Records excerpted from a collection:

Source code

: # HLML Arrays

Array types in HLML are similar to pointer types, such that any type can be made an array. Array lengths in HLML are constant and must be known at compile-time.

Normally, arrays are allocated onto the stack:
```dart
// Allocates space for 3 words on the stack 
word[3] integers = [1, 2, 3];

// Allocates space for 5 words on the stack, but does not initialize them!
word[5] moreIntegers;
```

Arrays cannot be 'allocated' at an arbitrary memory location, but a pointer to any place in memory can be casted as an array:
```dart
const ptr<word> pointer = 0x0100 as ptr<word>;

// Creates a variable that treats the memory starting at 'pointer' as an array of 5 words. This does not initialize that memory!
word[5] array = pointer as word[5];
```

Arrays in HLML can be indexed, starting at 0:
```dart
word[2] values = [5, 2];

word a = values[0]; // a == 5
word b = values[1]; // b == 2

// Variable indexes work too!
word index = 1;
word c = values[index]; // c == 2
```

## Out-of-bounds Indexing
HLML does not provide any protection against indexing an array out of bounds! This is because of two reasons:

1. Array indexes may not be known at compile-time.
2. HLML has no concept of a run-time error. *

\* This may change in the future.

• **PROBLEM DETAILS**:
For this task, print the records again exactly as they appear.

• **RESULT OF THE EXERCISE**:
Source code

: # HLML Arrays

Array types in HLML are similar to pointer types, such that any type can be made an array. Array lengths in HLML are constant and must be known at compile-time.

Normally, arrays are allocated onto the stack:
```dart
// Allocates space for 3 words on the stack 
word[3] integers = [1, 2, 3];

// Allocates space for 5 words on the stack, but does not initialize them!
word[5] moreIntegers;
```

Arrays cannot be 'allocated' at an arbitrary memory location, but a pointer to any place in memory can be casted as an array:
```dart
const ptr<word> pointer = 0x0100 as ptr<word>;

// Creates a variable that treats the memory starting at 'pointer' as an array of 5 words. This does not initialize that memory!
word[5] array = pointer as word[5];
```

Arrays in HLML can be indexed, starting at 0:
```dart
word[2] values = [5, 2];

word a = values[0]; // a == 5
word b = values[1]; // b == 2

// Variable indexes work too!
word index = 1;
word c = values[index]; // c == 2
```

## Out-of-bounds Indexing
HLML does not provide any protection against indexing an array out of bounds! This is because of two reasons:

1. Array indexes may not be known at compile-time.
2. HLML has no concept of a run-time error. *

\* This may change in the future.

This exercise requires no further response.